*** ENTRIES SHOWN ***

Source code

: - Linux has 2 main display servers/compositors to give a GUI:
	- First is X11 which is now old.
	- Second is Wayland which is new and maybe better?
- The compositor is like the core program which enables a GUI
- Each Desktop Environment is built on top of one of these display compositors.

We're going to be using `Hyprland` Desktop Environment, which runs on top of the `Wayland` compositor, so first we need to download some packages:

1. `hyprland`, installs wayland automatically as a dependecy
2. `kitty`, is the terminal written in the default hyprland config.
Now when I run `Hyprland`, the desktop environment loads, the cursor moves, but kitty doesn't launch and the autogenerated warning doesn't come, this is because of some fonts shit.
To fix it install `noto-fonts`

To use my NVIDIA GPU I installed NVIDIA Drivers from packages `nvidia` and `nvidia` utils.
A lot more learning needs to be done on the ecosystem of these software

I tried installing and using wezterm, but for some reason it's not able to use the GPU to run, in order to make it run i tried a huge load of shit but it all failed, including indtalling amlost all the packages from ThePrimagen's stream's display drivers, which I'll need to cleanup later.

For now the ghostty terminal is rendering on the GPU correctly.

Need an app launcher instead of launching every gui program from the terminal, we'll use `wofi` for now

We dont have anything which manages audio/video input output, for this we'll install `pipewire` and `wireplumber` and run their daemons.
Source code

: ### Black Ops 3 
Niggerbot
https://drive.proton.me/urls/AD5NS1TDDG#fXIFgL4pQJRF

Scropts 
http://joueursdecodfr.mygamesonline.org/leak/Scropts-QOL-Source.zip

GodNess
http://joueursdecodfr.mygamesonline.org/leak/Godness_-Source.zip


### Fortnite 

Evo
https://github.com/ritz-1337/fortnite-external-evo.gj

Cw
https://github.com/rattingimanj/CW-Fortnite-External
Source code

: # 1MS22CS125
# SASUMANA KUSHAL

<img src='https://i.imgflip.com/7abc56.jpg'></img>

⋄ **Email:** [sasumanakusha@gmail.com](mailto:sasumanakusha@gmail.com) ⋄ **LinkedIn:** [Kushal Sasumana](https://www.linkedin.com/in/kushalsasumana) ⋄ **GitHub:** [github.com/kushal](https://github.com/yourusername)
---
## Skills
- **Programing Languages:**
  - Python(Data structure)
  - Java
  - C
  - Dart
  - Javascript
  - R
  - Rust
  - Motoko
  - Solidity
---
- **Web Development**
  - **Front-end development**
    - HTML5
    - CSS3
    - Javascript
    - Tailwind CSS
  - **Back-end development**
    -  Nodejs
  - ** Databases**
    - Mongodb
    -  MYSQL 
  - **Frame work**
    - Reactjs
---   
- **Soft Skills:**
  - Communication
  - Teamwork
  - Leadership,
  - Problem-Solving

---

*** End of ENTRIES SHOWN ***
*** ENTRIES SHOWN ***

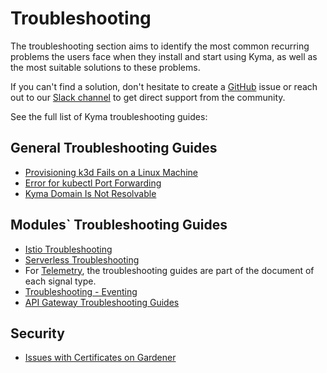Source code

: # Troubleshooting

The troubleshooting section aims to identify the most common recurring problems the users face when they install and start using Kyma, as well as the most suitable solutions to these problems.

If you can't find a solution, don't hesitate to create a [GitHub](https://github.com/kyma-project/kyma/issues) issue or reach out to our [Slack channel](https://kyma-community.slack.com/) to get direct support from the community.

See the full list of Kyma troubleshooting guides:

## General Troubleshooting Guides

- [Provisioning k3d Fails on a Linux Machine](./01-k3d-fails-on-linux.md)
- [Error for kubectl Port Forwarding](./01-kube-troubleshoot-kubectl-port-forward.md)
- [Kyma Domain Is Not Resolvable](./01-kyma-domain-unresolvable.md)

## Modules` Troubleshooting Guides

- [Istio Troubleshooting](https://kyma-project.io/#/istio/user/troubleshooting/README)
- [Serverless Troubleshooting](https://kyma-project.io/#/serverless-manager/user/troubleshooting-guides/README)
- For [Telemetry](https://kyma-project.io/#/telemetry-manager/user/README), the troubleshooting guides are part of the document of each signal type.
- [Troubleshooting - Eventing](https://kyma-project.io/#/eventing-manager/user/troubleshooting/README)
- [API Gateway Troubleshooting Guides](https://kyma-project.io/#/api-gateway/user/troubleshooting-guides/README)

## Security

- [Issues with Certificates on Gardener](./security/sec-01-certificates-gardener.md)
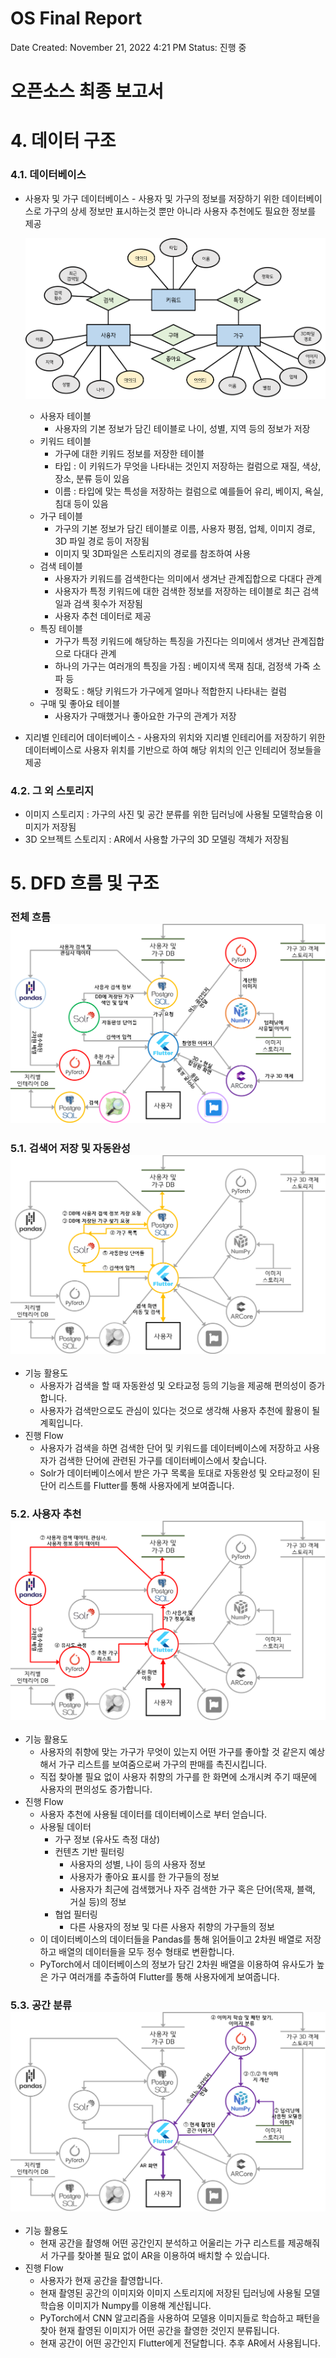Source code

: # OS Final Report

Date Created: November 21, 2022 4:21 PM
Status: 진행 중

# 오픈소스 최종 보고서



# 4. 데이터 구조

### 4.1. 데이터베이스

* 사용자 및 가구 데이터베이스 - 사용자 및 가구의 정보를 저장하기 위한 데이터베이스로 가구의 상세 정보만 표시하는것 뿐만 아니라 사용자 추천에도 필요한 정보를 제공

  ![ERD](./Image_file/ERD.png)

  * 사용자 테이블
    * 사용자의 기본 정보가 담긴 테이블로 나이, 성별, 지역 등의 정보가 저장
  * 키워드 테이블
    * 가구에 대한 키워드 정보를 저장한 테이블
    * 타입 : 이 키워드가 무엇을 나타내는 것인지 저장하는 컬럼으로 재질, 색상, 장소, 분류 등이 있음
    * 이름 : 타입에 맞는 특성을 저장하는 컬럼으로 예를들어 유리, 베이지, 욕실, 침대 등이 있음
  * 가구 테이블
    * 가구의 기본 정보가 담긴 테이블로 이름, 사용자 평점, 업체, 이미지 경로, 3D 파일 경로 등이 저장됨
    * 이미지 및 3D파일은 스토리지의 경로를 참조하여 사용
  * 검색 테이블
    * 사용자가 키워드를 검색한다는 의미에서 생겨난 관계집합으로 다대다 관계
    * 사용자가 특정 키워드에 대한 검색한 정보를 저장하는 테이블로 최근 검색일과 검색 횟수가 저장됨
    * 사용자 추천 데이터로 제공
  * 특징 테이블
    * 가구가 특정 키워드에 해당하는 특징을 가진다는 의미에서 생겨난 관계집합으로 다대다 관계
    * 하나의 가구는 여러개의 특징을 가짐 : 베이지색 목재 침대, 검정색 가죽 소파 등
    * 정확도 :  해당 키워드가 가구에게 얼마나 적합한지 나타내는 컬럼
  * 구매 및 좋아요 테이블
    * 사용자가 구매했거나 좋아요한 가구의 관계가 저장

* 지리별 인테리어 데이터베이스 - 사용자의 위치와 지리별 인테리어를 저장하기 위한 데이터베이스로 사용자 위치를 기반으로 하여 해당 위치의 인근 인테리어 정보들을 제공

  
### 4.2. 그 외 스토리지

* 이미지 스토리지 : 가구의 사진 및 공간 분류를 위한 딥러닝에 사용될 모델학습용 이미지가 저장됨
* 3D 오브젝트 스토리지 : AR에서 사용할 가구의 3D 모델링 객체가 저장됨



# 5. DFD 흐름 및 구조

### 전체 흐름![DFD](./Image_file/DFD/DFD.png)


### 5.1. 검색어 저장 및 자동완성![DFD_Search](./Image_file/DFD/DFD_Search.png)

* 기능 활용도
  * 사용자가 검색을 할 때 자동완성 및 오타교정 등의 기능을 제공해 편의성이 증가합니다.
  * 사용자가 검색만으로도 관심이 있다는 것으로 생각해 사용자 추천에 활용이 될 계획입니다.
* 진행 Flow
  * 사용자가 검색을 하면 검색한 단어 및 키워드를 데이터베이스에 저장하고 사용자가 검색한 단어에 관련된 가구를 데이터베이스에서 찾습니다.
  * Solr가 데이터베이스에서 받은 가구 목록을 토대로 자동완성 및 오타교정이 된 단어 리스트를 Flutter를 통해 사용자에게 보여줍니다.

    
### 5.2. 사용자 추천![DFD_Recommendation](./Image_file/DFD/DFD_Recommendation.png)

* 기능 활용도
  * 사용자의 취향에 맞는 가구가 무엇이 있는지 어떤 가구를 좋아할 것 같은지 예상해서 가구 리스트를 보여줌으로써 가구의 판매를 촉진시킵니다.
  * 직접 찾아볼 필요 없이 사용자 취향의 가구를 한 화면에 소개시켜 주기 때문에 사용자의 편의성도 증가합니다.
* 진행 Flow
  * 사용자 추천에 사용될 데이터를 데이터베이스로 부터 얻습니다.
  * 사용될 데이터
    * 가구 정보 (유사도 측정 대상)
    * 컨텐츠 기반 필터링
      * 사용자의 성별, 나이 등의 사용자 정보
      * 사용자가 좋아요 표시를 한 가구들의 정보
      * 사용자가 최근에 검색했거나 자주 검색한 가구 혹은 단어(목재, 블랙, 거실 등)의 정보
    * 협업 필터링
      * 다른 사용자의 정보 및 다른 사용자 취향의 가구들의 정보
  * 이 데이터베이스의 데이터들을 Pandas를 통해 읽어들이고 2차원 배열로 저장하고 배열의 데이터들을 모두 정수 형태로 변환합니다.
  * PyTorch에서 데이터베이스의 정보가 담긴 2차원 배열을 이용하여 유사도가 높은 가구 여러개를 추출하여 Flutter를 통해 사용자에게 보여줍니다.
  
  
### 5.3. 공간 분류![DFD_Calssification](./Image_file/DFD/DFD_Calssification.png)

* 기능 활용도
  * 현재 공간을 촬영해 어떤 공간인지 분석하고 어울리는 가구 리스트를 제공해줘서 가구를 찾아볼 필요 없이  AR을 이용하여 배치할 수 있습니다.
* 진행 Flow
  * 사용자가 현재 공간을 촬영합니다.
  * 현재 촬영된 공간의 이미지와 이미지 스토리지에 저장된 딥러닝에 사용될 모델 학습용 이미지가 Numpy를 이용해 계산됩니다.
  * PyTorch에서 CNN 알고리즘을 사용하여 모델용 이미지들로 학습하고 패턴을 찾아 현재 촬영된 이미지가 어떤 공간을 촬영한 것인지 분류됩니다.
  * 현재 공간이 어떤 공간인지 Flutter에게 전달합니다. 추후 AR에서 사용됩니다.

*** End of ENTRIES SHOWN ***
*** ENTRIES SHOWN ***

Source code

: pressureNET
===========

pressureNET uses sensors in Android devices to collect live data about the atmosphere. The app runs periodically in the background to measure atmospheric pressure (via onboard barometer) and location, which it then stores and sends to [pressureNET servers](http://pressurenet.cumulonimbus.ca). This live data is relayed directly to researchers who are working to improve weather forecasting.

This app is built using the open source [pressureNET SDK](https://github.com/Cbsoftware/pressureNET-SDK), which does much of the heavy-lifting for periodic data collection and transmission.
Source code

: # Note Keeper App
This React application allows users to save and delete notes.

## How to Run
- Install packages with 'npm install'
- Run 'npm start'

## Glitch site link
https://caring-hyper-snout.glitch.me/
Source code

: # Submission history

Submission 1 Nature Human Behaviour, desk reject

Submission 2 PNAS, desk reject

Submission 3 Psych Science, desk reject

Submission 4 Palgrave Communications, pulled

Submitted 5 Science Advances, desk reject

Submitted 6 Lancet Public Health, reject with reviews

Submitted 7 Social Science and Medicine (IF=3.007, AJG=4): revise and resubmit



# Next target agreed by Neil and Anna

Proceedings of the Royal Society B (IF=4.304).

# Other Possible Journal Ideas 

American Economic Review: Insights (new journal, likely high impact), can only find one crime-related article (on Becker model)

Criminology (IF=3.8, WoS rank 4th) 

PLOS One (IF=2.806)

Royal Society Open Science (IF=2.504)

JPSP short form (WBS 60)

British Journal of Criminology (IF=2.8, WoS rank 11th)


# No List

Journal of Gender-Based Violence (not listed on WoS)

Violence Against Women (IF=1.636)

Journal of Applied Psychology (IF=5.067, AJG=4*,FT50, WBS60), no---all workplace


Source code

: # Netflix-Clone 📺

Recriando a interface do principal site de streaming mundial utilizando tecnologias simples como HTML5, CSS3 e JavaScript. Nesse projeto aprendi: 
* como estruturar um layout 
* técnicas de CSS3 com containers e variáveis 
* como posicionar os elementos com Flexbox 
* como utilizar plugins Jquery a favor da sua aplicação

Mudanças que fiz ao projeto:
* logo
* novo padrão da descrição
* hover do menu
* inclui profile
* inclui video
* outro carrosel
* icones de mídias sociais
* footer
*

*** End of ENTRIES SHOWN ***

**EXERCISE DETAILS:** Within the listing above, extract exactly the lines from the line with "(유사도 측정 대상)" to the line with "추출하여 Flutter를 통해 사용자에게 보여줍니다.", the two named lines included, and no others.

**RESPONSE BOX:**
    * 가구 정보 (유사도 측정 대상)
    * 컨텐츠 기반 필터링
      * 사용자의 성별, 나이 등의 사용자 정보
      * 사용자가 좋아요 표시를 한 가구들의 정보
      * 사용자가 최근에 검색했거나 자주 검색한 가구 혹은 단어(목재, 블랙, 거실 등)의 정보
    * 협업 필터링
      * 다른 사용자의 정보 및 다른 사용자 취향의 가구들의 정보
  * 이 데이터베이스의 데이터들을 Pandas를 통해 읽어들이고 2차원 배열로 저장하고 배열의 데이터들을 모두 정수 형태로 변환합니다.
  * PyTorch에서 데이터베이스의 정보가 담긴 2차원 배열을 이용하여 유사도가 높은 가구 여러개를 추출하여 Flutter를 통해 사용자에게 보여줍니다.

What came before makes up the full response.